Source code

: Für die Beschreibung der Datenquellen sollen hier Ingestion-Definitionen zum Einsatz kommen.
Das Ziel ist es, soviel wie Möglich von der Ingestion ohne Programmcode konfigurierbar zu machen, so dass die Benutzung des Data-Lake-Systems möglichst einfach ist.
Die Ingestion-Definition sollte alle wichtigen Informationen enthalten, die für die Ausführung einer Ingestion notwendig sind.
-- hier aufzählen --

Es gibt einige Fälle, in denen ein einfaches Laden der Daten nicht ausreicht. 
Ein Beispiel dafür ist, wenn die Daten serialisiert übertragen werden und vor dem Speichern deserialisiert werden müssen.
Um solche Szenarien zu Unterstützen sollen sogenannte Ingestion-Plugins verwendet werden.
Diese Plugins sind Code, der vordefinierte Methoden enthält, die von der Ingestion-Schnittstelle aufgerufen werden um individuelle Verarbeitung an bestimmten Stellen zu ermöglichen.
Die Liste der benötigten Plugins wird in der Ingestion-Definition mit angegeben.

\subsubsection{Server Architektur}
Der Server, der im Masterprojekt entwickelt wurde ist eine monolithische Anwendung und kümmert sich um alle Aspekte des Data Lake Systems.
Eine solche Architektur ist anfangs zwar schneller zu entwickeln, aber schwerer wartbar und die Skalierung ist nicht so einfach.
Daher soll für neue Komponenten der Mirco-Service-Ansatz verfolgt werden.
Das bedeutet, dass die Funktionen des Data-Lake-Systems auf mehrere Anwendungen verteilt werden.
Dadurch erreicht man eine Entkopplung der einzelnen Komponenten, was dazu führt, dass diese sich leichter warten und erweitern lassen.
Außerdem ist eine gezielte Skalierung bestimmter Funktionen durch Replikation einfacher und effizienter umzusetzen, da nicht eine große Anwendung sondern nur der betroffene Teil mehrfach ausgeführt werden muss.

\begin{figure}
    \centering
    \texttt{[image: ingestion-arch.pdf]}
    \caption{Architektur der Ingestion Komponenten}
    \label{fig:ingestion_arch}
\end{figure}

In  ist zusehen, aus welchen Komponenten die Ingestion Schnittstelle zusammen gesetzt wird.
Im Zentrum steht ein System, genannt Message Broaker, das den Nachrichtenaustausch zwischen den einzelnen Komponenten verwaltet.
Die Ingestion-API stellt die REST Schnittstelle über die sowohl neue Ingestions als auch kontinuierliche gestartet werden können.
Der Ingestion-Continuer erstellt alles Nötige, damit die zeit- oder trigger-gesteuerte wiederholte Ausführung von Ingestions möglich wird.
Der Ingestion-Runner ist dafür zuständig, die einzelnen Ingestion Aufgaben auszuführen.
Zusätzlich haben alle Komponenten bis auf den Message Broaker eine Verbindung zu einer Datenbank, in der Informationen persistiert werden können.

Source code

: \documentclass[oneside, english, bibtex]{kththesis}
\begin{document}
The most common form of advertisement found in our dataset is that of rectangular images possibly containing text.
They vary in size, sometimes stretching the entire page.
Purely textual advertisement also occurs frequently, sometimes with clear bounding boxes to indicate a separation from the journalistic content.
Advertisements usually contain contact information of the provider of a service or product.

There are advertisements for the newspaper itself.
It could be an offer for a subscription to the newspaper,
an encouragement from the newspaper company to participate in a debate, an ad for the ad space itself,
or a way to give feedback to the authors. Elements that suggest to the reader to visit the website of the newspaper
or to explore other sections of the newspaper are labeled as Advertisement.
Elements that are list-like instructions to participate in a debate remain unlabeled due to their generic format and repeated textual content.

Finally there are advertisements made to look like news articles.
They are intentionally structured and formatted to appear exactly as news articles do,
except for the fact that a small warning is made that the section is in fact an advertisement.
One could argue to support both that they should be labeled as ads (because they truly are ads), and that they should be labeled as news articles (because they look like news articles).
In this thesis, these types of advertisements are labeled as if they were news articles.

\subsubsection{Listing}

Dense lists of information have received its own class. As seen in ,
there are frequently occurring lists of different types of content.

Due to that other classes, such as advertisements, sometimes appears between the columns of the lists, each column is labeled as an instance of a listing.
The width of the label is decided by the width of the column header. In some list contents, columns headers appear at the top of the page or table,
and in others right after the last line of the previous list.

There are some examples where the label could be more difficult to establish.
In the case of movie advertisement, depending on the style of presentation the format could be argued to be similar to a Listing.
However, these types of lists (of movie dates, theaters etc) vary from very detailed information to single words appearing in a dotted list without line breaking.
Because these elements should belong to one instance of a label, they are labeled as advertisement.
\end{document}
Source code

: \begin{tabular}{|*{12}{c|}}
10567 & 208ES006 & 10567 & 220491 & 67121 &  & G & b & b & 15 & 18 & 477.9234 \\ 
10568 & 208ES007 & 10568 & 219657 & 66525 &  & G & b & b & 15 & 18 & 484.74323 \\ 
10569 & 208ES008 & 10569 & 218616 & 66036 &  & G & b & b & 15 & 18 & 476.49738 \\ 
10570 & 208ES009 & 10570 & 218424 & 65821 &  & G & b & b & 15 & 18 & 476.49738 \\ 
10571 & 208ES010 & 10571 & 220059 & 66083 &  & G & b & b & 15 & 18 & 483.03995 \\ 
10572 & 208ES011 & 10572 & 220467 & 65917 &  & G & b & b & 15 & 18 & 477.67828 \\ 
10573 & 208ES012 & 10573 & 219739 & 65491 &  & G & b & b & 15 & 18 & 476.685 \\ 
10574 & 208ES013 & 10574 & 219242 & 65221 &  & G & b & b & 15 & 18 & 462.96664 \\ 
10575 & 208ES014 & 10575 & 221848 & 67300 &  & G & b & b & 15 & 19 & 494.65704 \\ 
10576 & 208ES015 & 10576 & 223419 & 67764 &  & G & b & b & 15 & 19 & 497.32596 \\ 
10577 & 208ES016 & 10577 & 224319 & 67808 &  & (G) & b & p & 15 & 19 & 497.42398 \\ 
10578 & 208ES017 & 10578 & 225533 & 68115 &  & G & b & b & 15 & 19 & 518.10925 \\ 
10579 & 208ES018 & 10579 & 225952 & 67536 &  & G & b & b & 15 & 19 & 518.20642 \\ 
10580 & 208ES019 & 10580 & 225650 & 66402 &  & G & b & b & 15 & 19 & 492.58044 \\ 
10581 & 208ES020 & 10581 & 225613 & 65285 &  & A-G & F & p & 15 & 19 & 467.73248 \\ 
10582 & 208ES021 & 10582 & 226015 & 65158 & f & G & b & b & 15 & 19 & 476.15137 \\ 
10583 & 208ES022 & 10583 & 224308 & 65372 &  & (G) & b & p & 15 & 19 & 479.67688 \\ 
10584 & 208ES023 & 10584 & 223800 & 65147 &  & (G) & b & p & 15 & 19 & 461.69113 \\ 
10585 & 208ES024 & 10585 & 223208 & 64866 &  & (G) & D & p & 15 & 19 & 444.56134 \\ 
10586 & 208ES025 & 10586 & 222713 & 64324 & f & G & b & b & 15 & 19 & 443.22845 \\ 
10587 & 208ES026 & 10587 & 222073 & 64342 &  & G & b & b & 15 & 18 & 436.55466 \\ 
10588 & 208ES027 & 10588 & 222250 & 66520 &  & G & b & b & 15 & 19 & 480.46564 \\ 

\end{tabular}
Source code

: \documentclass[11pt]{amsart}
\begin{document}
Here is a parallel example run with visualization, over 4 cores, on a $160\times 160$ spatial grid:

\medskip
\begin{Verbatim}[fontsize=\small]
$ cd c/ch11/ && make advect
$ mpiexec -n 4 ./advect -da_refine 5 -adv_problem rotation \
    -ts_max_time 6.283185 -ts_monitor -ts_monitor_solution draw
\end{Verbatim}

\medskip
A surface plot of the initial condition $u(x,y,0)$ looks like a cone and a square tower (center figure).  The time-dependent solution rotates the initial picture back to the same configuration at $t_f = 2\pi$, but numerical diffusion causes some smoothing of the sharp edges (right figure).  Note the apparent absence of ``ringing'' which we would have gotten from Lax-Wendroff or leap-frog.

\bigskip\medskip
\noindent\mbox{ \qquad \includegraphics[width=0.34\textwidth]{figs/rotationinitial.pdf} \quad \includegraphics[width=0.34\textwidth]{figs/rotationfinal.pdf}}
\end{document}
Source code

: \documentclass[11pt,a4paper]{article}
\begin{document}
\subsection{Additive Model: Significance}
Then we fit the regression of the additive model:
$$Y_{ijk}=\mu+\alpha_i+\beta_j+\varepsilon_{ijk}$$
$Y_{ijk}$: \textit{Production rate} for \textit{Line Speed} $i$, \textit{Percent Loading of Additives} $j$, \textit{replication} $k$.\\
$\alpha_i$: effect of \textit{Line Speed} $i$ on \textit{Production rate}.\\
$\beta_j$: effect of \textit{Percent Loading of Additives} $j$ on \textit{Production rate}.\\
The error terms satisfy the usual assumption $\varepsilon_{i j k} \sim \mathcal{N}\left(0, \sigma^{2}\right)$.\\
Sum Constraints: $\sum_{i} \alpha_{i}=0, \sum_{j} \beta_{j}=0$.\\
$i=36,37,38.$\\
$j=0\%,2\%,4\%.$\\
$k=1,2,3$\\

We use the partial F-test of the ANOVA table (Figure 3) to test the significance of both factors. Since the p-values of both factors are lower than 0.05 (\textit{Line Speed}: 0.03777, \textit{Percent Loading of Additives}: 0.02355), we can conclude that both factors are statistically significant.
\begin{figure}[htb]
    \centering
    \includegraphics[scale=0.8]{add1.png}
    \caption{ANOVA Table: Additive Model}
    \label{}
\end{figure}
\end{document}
────────
**TASK TO COMPLETE:** The answer should consist solely of the lines from the first line above through the one with "Das Ziel ist", both included, repeated exactly.

**FINISHED TASK:**
Source code

: Für die Beschreibung der Datenquellen sollen hier Ingestion-Definitionen zum Einsatz kommen.
Das Ziel ist es, soviel wie Möglich von der Ingestion ohne Programmcode konfigurierbar zu machen, so dass die Benutzung des Data-Lake-Systems möglichst einfach ist.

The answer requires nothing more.